*** RECORDS Section Begins ***
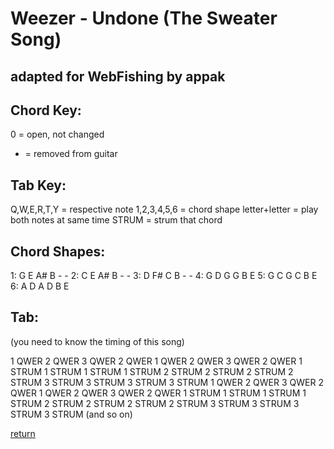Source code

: # Weezer - Undone (The Sweater Song)
## adapted for WebFishing by appak 

## Chord Key:

0 = open, not changed
- = removed from guitar

## Tab Key:

Q,W,E,R,T,Y = respective note
1,2,3,4,5,6 = chord shape
letter+letter = play both notes at same time
STRUM = strum that chord

## Chord Shapes:

1: G E A# B - -
2: C E A# B - -
3: D F# C B - -
4: G D G G B E
5: G C G C B E
6: A D A D B E

## Tab:
(you need to know the timing of this song)

1 QWER 2 QWER 3 QWER 2 QWER
1 QWER 2 QWER 3 QWER 2 QWER
1 STRUM 1 STRUM 1 STRUM 1 STRUM 
2 STRUM 2 STRUM 2 STRUM 2 STRUM 
3 STRUM 3 STRUM 3 STRUM 3 STRUM 
1 QWER 2 QWER 3 QWER 2 QWER
1 QWER 2 QWER 3 QWER 2 QWER
1 STRUM 1 STRUM 1 STRUM 1 STRUM 
2 STRUM 2 STRUM 2 STRUM 2 STRUM 
3 STRUM 3 STRUM 3 STRUM 3 STRUM 
(and so on)

[return](https://starg3n.github.io/webfishingsongs/)
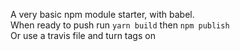 A very basic npm module starter, with babel.  
When ready to push run `yarn build` then `npm publish`  
Or use a travis file and turn tags on  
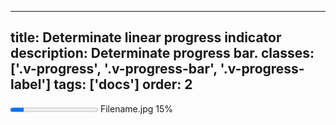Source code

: <!--
 *              © 2025 Visa
 *
 * Licensed under the Apache License, Version 2.0 (the "License");
 * you may not use this file except in compliance with the License.
 * You may obtain a copy of the License at
 *
 *         http://www.apache.org/licenses/LICENSE-2.0
 *
 * Unless required by applicable law or agreed to in writing, software
 * distributed under the License is distributed on an "AS IS" BASIS,
 * WITHOUT WARRANTIES OR CONDITIONS OF ANY KIND, either express or implied.
 * See the License for the specific language governing permissions and
 * limitations under the License.
 *
 -->
---
title: Determinate linear progress indicator
description: Determinate progress bar. 
classes: ['.v-progress', '.v-progress-bar', '.v-progress-label']
tags: ['docs']
order: 2
---

<progress class="v-progress v-progress-bar v-mb-8" id="progress-bar-determinate" max="100" value="15">
</progress>
<label class="v-progress-label" for="progress-bar-determinate">
  <span>
    Filename.jpg
  </span>
  <span>
    15%
  </span>
</label>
*** RECORDS Section Ends ***
**TASK PROMPT:** Reproduce the records word for word, please, from their first line up to and including the line that contains "express or implied.", but no pictures.

**SOLUTION FOR THIS TASK:**
Source code

: # Weezer - Undone (The Sweater Song)
## adapted for WebFishing by appak 

## Chord Key:

0 = open, not changed
- = removed from guitar

## Tab Key:

Q,W,E,R,T,Y = respective note
1,2,3,4,5,6 = chord shape
letter+letter = play both notes at same time
STRUM = strum that chord

## Chord Shapes:

1: G E A# B - -
2: C E A# B - -
3: D F# C B - -
4: G D G G B E
5: G C G C B E
6: A D A D B E

## Tab:
(you need to know the timing of this song)

1 QWER 2 QWER 3 QWER 2 QWER
1 QWER 2 QWER 3 QWER 2 QWER
1 STRUM 1 STRUM 1 STRUM 1 STRUM 
2 STRUM 2 STRUM 2 STRUM 2 STRUM 
3 STRUM 3 STRUM 3 STRUM 3 STRUM 
1 QWER 2 QWER 3 QWER 2 QWER
1 QWER 2 QWER 3 QWER 2 QWER
1 STRUM 1 STRUM 1 STRUM 1 STRUM 
2 STRUM 2 STRUM 2 STRUM 2 STRUM 
3 STRUM 3 STRUM 3 STRUM 3 STRUM 
(and so on)

[return](https://starg3n.github.io/webfishingsongs/)
 A very basic npm module starter, with babel.  
When ready to push run `yarn build` then `npm publish`  
Or use a travis file and turn tags on  
Source code

: <!--
 *              © 2025 Visa
 *
 * Licensed under the Apache License, Version 2.0 (the "License");
 * you may not use this file except in compliance with the License.
 * You may obtain a copy of the License at
 *
 *         http://www.apache.org/licenses/LICENSE-2.0
 *
 * Unless required by applicable law or agreed to in writing, software
 * distributed under the License is distributed on an "AS IS" BASIS,
 * WITHOUT WARRANTIES OR CONDITIONS OF ANY KIND, either express or implied.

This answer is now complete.